In his book, The Virtue in the Vice, Dr. Robin R. Meyers states that America is not a Christian country but more a Roman one: "We worship perfection and power, and thus hate our imperfect lives and feel powerless in the face of impossible standards." The Aviator is a biopicture covering three decades in the life of Howard Hughes, a rich tycoon, a maverick movie-maker, an accomplished pilot and industrialist, a womanizer, and an eccentric whose obsessive-compulsive behavior eventually turned him into a recluse. Leonardo DiCaprio gives an Academy-Award caliber performance as this perfectionist who can be considered a forerunner of today's successful capitalists who love power, money, and the chance to do whatever they want.

In the poignant and weird opening scene, a very young and nude Howard is being bathed by his mother. She has him spell "quarantine" and warns him that the world is not a safe place, given all the sick people and diseases. This lesson was taken to heart by the rich little boy who would later become phobic about germs, compulsively washing his hands over and over to avoid contamination.

At 21, Howard (Leonardo DiCaprio) has inherited a great deal of wealth, but instead of simply enjoying it, he sets his sights on conquering Hollywood in the late 1920s by making a World War I epic, Hell's Angels. Director Martin Scorsese has a delightful time depicting this young man's fascination with movies and his perfectionism that kept upping the ante to make his production more impressive and stunning. No expense was spared including the hiring of a college professor (Ian Holm) to monitor the weather so that the scenes of fighter planes would be set against clouds that look like breasts. In a crucial scene where Howard meets the movie mogul Louis B. Meyer (Stanley DeSantis) at the Coconut Grove, he is viewed as a loser who doesn't know what he is doing. Of course, Howard has the last laugh with a spectacular premiere and success enough to make more movies.

In the 1930s, the entrepreneur meets Katherine Hepburn (Cate Blanchett), and the two find they are fond of each other's eccentricities. They both treasure solitude and squirm uncomfortably when his press agent and Errol Flynn (Jude Law) crash a private dinner engagement. After the famous actor steals a bit of food from his plate, Howard is sickened and leaves with Katherine. In a standout scene, he takes her up in his plane, allows her to play pilot, and in a demonstration of his affection for her, given his germ phobia, shares a sip of milk from the bottle where she has put her lips. But they realize just how far they are apart when the famous actress takes him to meet her politically liberal and elitist family in Connecticut. The clan is not impressed with the strange man Katherine has chosen as a soul mate. Howard's compulsive need to always have a new pretty woman on his arm eventually drives Katherine away. She is replaced by Faith Domergue (Kelli Garner), a teenager he is grooming for stardom, and then by Ava Gardner (Kate Beckinsale), who is appreciated for her buxom figure.

In the second half of the film, screenwriter John Logan introduces a storyline that is perfectly in sync with the present-day reality of corporate power in Washington, D.C. Hughes was an aviation pioneer, first as a pilot who set various records and then as the founder of TWA whose competition with Pan Am Airlines in the 1940s took on mythic proportions. His rival is Juan Trippe (Alec Baldwin), who uses his power and influence to purchase the services of Sen. Ralph Owen Brewster (Alan Alda) to insure that Pan Am maintains a monopoly on international air travel. In a hearing in Washington, Hughes is charged with squandering government money on projects for the military during World War II. But Howard, in the true spirit of modern businessmen who are unwilling to admit any wrong-doing, states that other companies also took the military for a ride.
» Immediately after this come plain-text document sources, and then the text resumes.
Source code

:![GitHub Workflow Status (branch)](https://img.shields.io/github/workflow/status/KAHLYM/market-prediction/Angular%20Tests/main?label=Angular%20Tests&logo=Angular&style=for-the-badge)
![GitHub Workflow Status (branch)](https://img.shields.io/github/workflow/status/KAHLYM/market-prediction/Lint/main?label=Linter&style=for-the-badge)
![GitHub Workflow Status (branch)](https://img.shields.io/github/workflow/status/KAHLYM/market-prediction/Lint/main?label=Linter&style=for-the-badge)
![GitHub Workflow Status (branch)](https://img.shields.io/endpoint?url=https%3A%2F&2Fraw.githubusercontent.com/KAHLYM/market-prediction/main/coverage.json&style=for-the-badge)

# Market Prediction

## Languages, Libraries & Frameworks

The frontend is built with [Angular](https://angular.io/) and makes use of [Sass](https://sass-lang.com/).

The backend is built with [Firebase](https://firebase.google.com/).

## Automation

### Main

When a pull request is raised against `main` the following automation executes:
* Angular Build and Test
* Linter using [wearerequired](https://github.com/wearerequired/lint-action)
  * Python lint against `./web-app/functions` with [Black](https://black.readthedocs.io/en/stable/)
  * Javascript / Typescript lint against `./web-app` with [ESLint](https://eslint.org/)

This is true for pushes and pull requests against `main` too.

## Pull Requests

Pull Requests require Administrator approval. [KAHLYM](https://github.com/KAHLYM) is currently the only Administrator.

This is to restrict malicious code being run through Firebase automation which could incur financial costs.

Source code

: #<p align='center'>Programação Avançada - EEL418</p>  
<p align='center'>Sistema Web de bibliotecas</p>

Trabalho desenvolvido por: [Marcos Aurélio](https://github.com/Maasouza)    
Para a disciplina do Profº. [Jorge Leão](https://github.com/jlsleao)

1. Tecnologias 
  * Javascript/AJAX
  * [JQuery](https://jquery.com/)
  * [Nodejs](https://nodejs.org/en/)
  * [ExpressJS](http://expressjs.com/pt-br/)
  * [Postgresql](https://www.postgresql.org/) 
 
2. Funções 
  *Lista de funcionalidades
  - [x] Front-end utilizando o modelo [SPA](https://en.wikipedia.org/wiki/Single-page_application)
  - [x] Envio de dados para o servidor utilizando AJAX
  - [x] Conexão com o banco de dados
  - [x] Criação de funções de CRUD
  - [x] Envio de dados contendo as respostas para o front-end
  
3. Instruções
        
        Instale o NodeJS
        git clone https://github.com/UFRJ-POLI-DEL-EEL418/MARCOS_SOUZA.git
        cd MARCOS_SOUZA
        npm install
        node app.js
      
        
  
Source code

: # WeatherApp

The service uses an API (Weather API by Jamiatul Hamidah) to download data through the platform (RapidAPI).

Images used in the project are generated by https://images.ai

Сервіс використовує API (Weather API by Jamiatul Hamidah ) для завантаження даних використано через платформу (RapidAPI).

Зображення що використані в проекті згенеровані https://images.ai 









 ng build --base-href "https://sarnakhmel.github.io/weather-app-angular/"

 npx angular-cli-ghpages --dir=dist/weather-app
The Aviator is the best film Scorsese has made in years, a movie for our times when the rich are famous, powerful, and accustomed to having things go their way. Millionaires get elected to political office, the public swoons over lists of the richest people in Hollywood, and Donald Trump has his own television show to give millions of viewers a chance to see his business acumen in operation. All of these factors, along with the tour de force performance of Leonardo DiCaprio, will bring large numbers of curious people to the movie theater. After all, Americans worship power, and The Aviator gives them plenty to ponder.